"""
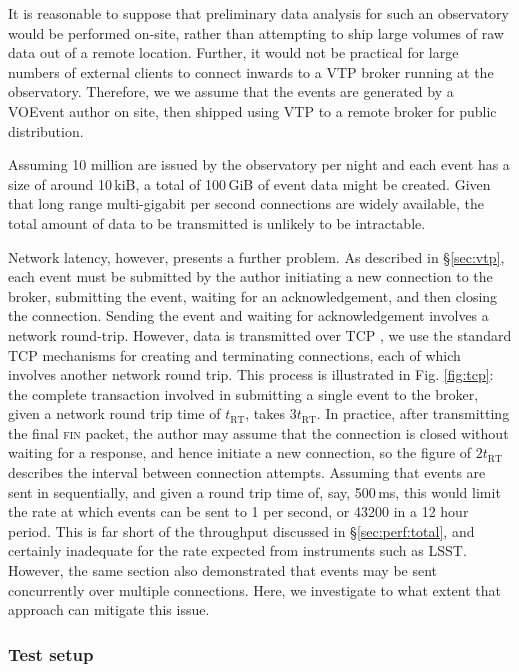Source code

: \documentclass[5p,authoryear]{elsarticle}
\begin{document}
It is reasonable to suppose that preliminary data analysis for such an
observatory would be performed on-site, rather than attempting to ship large
volumes of raw data out of a remote location. Further, it would not be
practical for large numbers of external clients to connect inwards to a
VTP broker running at the observatory. Therefore, we we assume that the events
are generated by a VOEvent author on site, then shipped using VTP to a remote
broker for public distribution.

Assuming 10 million are issued by the observatory per night and each event
has a size of around 10\,kiB, a total of 100\,GiB of event data might be
created. Given that long range multi-gigabit per second connections are widely
available, the total amount of data to be transmitted is unlikely to be
intractable.

Network latency, however, presents a further problem. As described in
\S\ref{sec:vtp}, each event must be submitted by the author initiating a new
connection to the broker, submitting the event, waiting for an
acknowledgement, and then closing the connection. Sending the event and
waiting for acknowledgement involves a network round-trip.  However, data is
transmitted over TCP \citep{Cerf:1974}, we use the standard TCP mechanisms for
creating and terminating connections, each of which involves another network
round trip. This process is illustrated in Fig. \ref{fig:tcp}: the complete
transaction involved in submitting a single event to the broker, given a
network round trip time of $t_\mathrm{RT}$, takes $3 t_\mathrm{RT}$. In
practice, after transmitting the final \textsc{fin} packet, the author may
assume that the connection is closed without waiting for a response, and hence
initiate a new connection, so the figure of $2 t_\mathrm{RT}$ describes the
interval between connection attempts.  Assuming that events are sent in
sequentially, and given a round trip time of, say, 500\,ms, this would limit
the rate at which events can be sent to 1 per second, or 43200 in a 12 hour
period. This is far short of the throughput discussed in
\S\ref{sec:perf:total}, and certainly inadequate for the rate expected from
instruments such as LSST.  However, the same section also demonstrated that
events may be sent concurrently over multiple connections. Here, we
investigate to what extent that approach can mitigate this issue.

\subsubsection{Test setup}
\end{document}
"""
» **DIRECTIONS**
Track down every line in the entries that includes the string "observatory", and copy it.

» **WRITTEN ANSWER**
observatory would be performed on-site, rather than attempting to ship large
VTP broker running at the observatory. Therefore, we we assume that the events
Assuming 10 million are issued by the observatory per night and each event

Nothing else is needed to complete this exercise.